In the dim light, he could make out the gross and sour-smelling form of a creature that might have slipped through the door in his dreams, but was actually Jackson Lamb. Since he was neither eating nor smoking he was presumably asleep. Bachelor gazed for some seconds before shaking himself free and slipping his feet inside his shoes. His mouth tasted like an abandoned nest, and his bones ached from sleeping in a chair.
Sophie, taking no chances, pointed at the door rather than spoke.
It was what, three in the morning? Bachelor had already been exiled twice tonight, sent walking the streets rather than hear ongoing discussions. On the other hand, this was Sophie inviting him. He risked a taste of his own breath in a cupped hand, and made a mental note to avert his head when speaking. She opened the door so quietly, she might have spent their captivity practising.
Outside was colder than he’d expected. Little clouds accompanied each breath; his own heavier, more pungent, than hers.
“We need to leave now.”
He’d been expecting this moment.
Lech’s instructions, back when his own first concern had been the per diems.
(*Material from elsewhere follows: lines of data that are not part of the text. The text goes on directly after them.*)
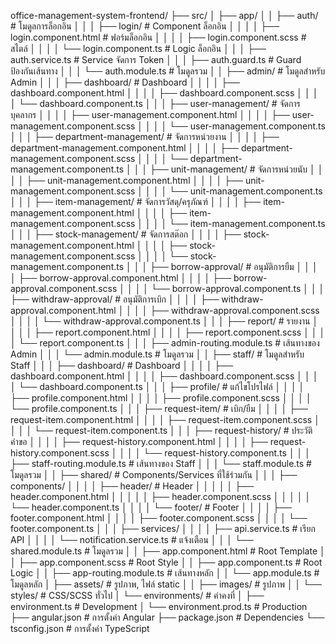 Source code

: office-management-system-frontend/
├── src/
│   ├── app/
│   │   ├── auth/                         # โมดูลการล็อกอิน
│   │   │   ├── login/                    # Component ล็อกอิน
│   │   │   │   ├── login.component.html  # ฟอร์มล็อกอิน
│   │   │   │   ├── login.component.scss  # สไตล์
│   │   │   │   └── login.component.ts    # Logic ล็อกอิน
│   │   │   ├── auth.service.ts           # Service จัดการ Token
│   │   │   ├── auth.guard.ts             # Guard ป้องกันเส้นทาง
│   │   │   └── auth.module.ts            # โมดูลรวม
│   │   ├── admin/                        # โมดูลสำหรับ Admin
│   │   │   ├── dashboard/                # Dashboard
│   │   │   │   ├── dashboard.component.html
│   │   │   │   ├── dashboard.component.scss
│   │   │   │   └── dashboard.component.ts
│   │   │   ├── user-management/          # จัดการบุคลากร
│   │   │   │   ├── user-management.component.html
│   │   │   │   ├── user-management.component.scss
│   │   │   │   └── user-management.component.ts
│   │   │   ├── department-management/    # จัดการหน่วยงาน
│   │   │   │   ├── department-management.component.html
│   │   │   │   ├── department-management.component.scss
│   │   │   │   └── department-management.component.ts
│   │   │   ├── unit-management/          # จัดการหน่วยนับ
│   │   │   │   ├── unit-management.component.html
│   │   │   │   ├── unit-management.component.scss
│   │   │   │   └── unit-management.component.ts
│   │   │   ├── item-management/          # จัดการวัสดุ/ครุภัณฑ์
│   │   │   │   ├── item-management.component.html
│   │   │   │   ├── item-management.component.scss
│   │   │   │   └── item-management.component.ts
│   │   │   ├── stock-management/         # จัดการสต๊อก
│   │   │   │   ├── stock-management.component.html
│   │   │   │   ├── stock-management.component.scss
│   │   │   │   └── stock-management.component.ts
│   │   │   ├── borrow-approval/          # อนุมัติการยืม
│   │   │   │   ├── borrow-approval.component.html
│   │   │   │   ├── borrow-approval.component.scss
│   │   │   │   └── borrow-approval.component.ts
│   │   │   ├── withdraw-approval/        # อนุมัติการเบิก
│   │   │   │   ├── withdraw-approval.component.html
│   │   │   │   ├── withdraw-approval.component.scss
│   │   │   │   └── withdraw-approval.component.ts
│   │   │   ├── report/                   # รายงาน
│   │   │   │   ├── report.component.html
│   │   │   │   ├── report.component.scss
│   │   │   │   └── report.component.ts
│   │   │   ├── admin-routing.module.ts   # เส้นทางของ Admin
│   │   │   └── admin.module.ts           # โมดูลรวม
│   │   ├── staff/                        # โมดูลสำหรับ Staff
│   │   │   ├── dashboard/                # Dashboard
│   │   │   │   ├── dashboard.component.html
│   │   │   │   ├── dashboard.component.scss
│   │   │   │   └── dashboard.component.ts
│   │   │   ├── profile/                  # แก้ไขโปรไฟล์
│   │   │   │   ├── profile.component.html
│   │   │   │   ├── profile.component.scss
│   │   │   │   └── profile.component.ts
│   │   │   ├── request-item/             # เบิก/ยืม
│   │   │   │   ├── request-item.component.html
│   │   │   │   ├── request-item.component.scss
│   │   │   │   └── request-item.component.ts
│   │   │   ├── request-history/          # ประวัติคำขอ
│   │   │   │   ├── request-history.component.html
│   │   │   │   ├── request-history.component.scss
│   │   │   │   └── request-history.component.ts
│   │   │   ├── staff-routing.module.ts   # เส้นทางของ Staff
│   │   │   └── staff.module.ts           # โมดูลรวม
│   │   ├── shared/                       # Components/Services ที่ใช้ร่วมกัน
│   │   │   ├── components/
│   │   │   │   ├── header/               # Header
│   │   │   │   │   ├── header.component.html
│   │   │   │   │   ├── header.component.scss
│   │   │   │   │   └── header.component.ts
│   │   │   │   └── footer/               # Footer
│   │   │   │       ├── footer.component.html
│   │   │   │       ├── footer.component.scss
│   │   │   │       └── footer.component.ts
│   │   │   ├── services/
│   │   │   │   ├── api.service.ts        # เรียก API
│   │   │   │   └── notification.service.ts # แจ้งเตือน
│   │   │   └── shared.module.ts          # โมดูลรวม
│   │   ├── app.component.html            # Root Template
│   │   ├── app.component.scss            # Root Style
│   │   ├── app.component.ts              # Root Logic
│   │   ├── app-routing.module.ts         # เส้นทางหลัก
│   │   └── app.module.ts                 # โมดูลหลัก
│   ├── assets/                           # รูปภาพ, ไฟล์ static
│   │   ├── images/                       # รูปภาพ
│   │   └── styles/                       # CSS/SCSS ทั่วไป
│   └── environments/                     # ค่าคงที่
│       ├── environment.ts                # Development
│       └── environment.prod.ts           # Production
├── angular.json                          # การตั้งค่า Angular
├── package.json                          # Dependencies
└── tsconfig.json                         # การตั้งค่า TypeScript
And Lech was his friend, who’d stuck by him through thin times, even though their association had cost the younger man dear. It would be the act of a rogue to betray his trust. So he averted his head to shield Sophie from his phosgene breath before replying, and to the neutral observer must have looked as if he were addressing the terracotta pots and their sleeping citizens when he whispered, “Okay.”
They left the mews in a quiet hustle. Neither looked back, so neither saw the shape at the window, watching; his bulk briefly illuminated, on and off, by the repeated clicking of a lighter which seemed reluctant to burst into flame.
“I always get hungry after a ruck.”
“Me too,” Whelan said.
She shot him a sideways glance.
“Or so it would appear,” he added.
He’d stopped the car and she’d climbed into the front, where the first thing she’d done was snap open the glovebox and peer inside. She was Shirley Dander, and had never, it transpired, been Sophie de Greer, nor even knew who de Greer was. “Does she live in Wimbledon?”
Whelan had always been good at keeping a file in his mind. “Yes.”
“Figures.”
“I owe you an apology,” he said. “All of what just happened, the violence, everything—it was my fault.”
“What did you do?”
“I jumped to a conclusion.”
This, judging by her expression, was a feeble way of kicking off a riot.
I rescued you, he wanted to say. I jumped onto a moving vehicle. Remember that part? I was an action hero.
“Can we stop somewhere?”
“What, you mean . . . a bush or something?”
“Do I look like I want to eat a bush?”
“Oh. Right. No.”
“I meant like a service station.”
“I expect there’ll be one somewhere.”
“Could do with a crap too, to be honest, but mostly I need a burger or something.”
“. . . Yes. Fine.”
“Or chocolate. Minimum.”
There was little traffic about, but a light shone way behind them: a single headlight. Motorbike, he thought.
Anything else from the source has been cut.